Tanto para Mastroianni como para Fellini existía un vínculo indisoluble, casi una superposición, entre comida, arte y vida. Marcello, el latín lover más normal de la historia del cine, confesó que al final de su vida los mayores recuerdos le venían de la comida de la abuela que había conocido a Greta Garbo. «Soy un italiano medio y me gusta la normalidad». La vez que el New York Times le dedicó aquel glorioso reportaje como el héroe entre dos mundos cinematográficos, el americano y el europeo, los michelines que el actor exhibía con despreocupación no escaparon a la mayoría de las críticas. «Olvidé meterlos», se limitó a comentar con cierta indiferencia hacia su físico. La normalidad, la falta de presunción, era un peso que se quitaba con mayor facilidad que el de la comida. En la actual sociedad narcisista que adora el cuerpo y envilece la mente, Mastroianni, que se moría por un risotto alla pescatora, sería un bicho raro.
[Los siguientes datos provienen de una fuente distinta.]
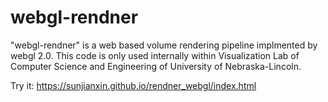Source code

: # webgl-rendner
"webgl-rendner" is a web based volume rendering pipeline implmented by webgl 2.0. This code is only used internally within Visualization Lab of Computer Science and Engineering of University of Nebraska-Lincoln.

Try it:
https://sunjianxin.github.io/rendner_webgl/index.html 
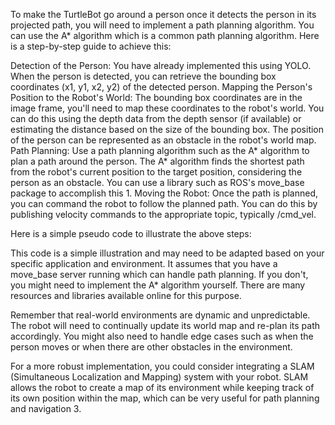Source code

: To make the TurtleBot go around a person once it detects the person in its projected path, you will need to implement a path planning algorithm. You can use the A* algorithm which is a common path planning algorithm. Here is a step-by-step guide to achieve this:

Detection of the Person: You have already implemented this using YOLO. When the person is detected, you can retrieve the bounding box coordinates (x1, y1, x2, y2) of the detected person.
Mapping the Person's Position to the Robot's World: The bounding box coordinates are in the image frame, you'll need to map these coordinates to the robot's world. You can do this using the depth data from the depth sensor (if available) or estimating the distance based on the size of the bounding box. The position of the person can be represented as an obstacle in the robot's world map.
Path Planning: Use a path planning algorithm such as the A* algorithm to plan a path around the person. The A* algorithm finds the shortest path from the robot's current position to the target position, considering the person as an obstacle. You can use a library such as ROS's move_base package to accomplish this 1.
Moving the Robot: Once the path is planned, you can command the robot to follow the planned path. You can do this by publishing velocity commands to the appropriate topic, typically /cmd_vel.

Here is a simple pseudo code to illustrate the above steps:



This code is a simple illustration and may need to be adapted based on your specific application and environment. It assumes that you have a move_base server running which can handle path planning. If you don't, you might need to implement the A* algorithm yourself. There are many resources and libraries available online for this purpose.

Remember that real-world environments are dynamic and unpredictable. The robot will need to continually update its world map and re-plan its path accordingly. You might also need to handle edge cases such as when the person moves or when there are other obstacles in the environment.

For a more robust implementation, you could consider integrating a SLAM (Simultaneous Localization and Mapping) system with your robot. SLAM allows the robot to create a map of its environment while keeping track of its own position within the map, which can be very useful for path planning and navigation 3.
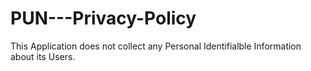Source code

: # PUN---Privacy-Policy

This Application does not collect any Personal Identifialble Information about its Users.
Protagonizó 160 películas, algunas de ellas obras maestras, en los papeles más dispares: amante, sacerdote, marido infiel, homosexual, fotógrafo, periodista, taxista… Figura entre las estrellas más queridas del cine italiano, como una reencarnación de Rodolfo Valentino. De naturaleza flexible, se introducía como nadie en sus personajes, jugando con la introspección y logrando emocionar al espectador con gestos mínimos y matices imperceptibles. Todo lo contrario, por ejemplo, que Joaquin Phoenix. Para Mastroianni, el trabajo del actor era un juego agradable, complicado, maravilloso, una confusión continua con los personajes que interpretaba, excluyendo todas las máscaras. Supo mantener una especie de enamoramiento momentáneo entre el actor y su papel, y así logró liberarse, ser él mismo y expresar también sus límites. Dentro de él estaban todos los tipos que había encarnado, la ironía, la seriedad y la capacidad de asumir diferentes personalidades. ¿Y quién no recuerda a la desinhibida Anita Ekberg bañándose en la Fontana de Trevi mientras exclamaba: «Marcello, ven aquí»?